## PIPELINE 1

This Python script interfaces with MongoDB to aggregate and store aggregated data on hourly bicycle departures from bike-sharing stations, based on the data collected and processed by the project's previous producer and consumer components.

After establishing a connection to the MongoDB database via pymongo.MongoClient, I access the sensor_data collection, where the real-time data received and processed by the consumer are stored. The goal is to process this data to calculate aggregated hourly departures by station and store the results in the archived_hourly_departures collection.

The first step is to retrieve all documents from the sensor_data collection and convert them into a pandas DataFrame to facilitate analysis.
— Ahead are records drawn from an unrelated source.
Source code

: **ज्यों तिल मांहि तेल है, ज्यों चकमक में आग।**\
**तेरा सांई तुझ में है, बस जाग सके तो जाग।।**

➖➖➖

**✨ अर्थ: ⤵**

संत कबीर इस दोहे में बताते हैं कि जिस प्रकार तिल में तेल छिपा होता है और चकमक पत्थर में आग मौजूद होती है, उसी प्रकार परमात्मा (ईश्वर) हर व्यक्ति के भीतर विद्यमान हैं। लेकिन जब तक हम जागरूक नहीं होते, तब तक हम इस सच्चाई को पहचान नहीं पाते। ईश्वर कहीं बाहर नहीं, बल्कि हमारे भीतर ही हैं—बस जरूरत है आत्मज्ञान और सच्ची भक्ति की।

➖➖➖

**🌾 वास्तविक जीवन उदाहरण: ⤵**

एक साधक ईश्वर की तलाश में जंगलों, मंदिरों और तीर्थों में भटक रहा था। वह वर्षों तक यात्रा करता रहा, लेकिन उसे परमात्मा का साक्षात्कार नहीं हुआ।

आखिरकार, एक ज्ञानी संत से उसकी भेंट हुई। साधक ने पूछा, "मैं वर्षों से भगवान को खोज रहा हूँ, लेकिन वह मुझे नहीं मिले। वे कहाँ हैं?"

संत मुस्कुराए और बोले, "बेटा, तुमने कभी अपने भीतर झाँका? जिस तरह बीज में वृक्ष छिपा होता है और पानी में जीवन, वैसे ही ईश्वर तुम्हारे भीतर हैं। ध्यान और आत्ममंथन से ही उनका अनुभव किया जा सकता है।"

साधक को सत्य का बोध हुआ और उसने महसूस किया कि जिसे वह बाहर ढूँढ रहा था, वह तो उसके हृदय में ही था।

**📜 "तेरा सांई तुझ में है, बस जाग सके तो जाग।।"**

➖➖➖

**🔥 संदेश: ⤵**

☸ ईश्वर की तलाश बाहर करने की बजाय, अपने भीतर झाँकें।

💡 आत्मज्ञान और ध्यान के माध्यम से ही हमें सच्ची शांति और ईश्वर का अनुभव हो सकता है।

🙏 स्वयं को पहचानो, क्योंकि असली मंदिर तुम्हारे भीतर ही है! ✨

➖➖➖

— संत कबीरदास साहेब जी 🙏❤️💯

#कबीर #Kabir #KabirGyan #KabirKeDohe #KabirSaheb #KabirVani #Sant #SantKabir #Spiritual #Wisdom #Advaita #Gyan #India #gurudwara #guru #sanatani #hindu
I extract relevant information such as date, station ID, short name, full name, and time from each document's metadata, transforming them into separate columns in the DataFrame.
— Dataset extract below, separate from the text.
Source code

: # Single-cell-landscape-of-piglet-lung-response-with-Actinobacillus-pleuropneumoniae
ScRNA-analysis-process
Next, I group the data by date, hour, station ID, and name, aggregating the total number of available bicycles. I apply a series of lambda functions to calculate consecutive differences in the number of available bicycles, thus identifying departures (negative values) and arrivals (positive values) of bicycles at each station on an hourly basis. This allows me to calculate the total number of departures (cnt_departures) and arrivals (count_arrivals) for each station at each specific hour.

After processing this data, I reset the DataFrame indices and convert the resulting DataFrame into a JSON format to prepare it for insertion into MongoDB.

Finally, I insert the aggregated documents into the archived_hourly_departures collection, where each document represents the hourly aggregated departures per station.
This operation is repeated cyclically with an interval of 60 seconds, ensuring that the data are continuously updated. In case of exceptions, the system retries after a short interval of 5 seconds, ensuring the resilience of the archiving process.


In [2]:
import json
import time
import pymongo
import pandas as pd
from pymongo import MongoClient
from datetime import datetime

In [None]:
# Connessione al database MongoDB
client = pymongo.MongoClient( "mongodb://mongoadmin:secret@localhost:27017/")
db = client["sensor_data"]
collection = db["sensor_data"]
collection2 = db["per_station_hourly_departures"]
collection3 = db["total_hourly_departures"]
archived_collection = db["archived_hourly_departures"]

while True:
    try:
        # Recupera tutti i documenti dalla collection
        documents = list(collection.find())

        # Converti i documenti in un dataframe
        df = pd.DataFrame(documents)
        #df['date'] = pd.to_datetime(df['metadata']['date'])  # Converti la colonna 'date' in formato datetime
        df['date'] = df['metadata'].apply(lambda x: x['date'])
        df['station_id'] = df['metadata'].apply(lambda x: x['station_id'])
        df['short_name'] = df['metadata'].apply(lambda x: x['short_name'])
        df['name'] = df['metadata'].apply(lambda x: x['name'])
        df['ora'] = df['metadata'].apply(lambda x: x['ora'])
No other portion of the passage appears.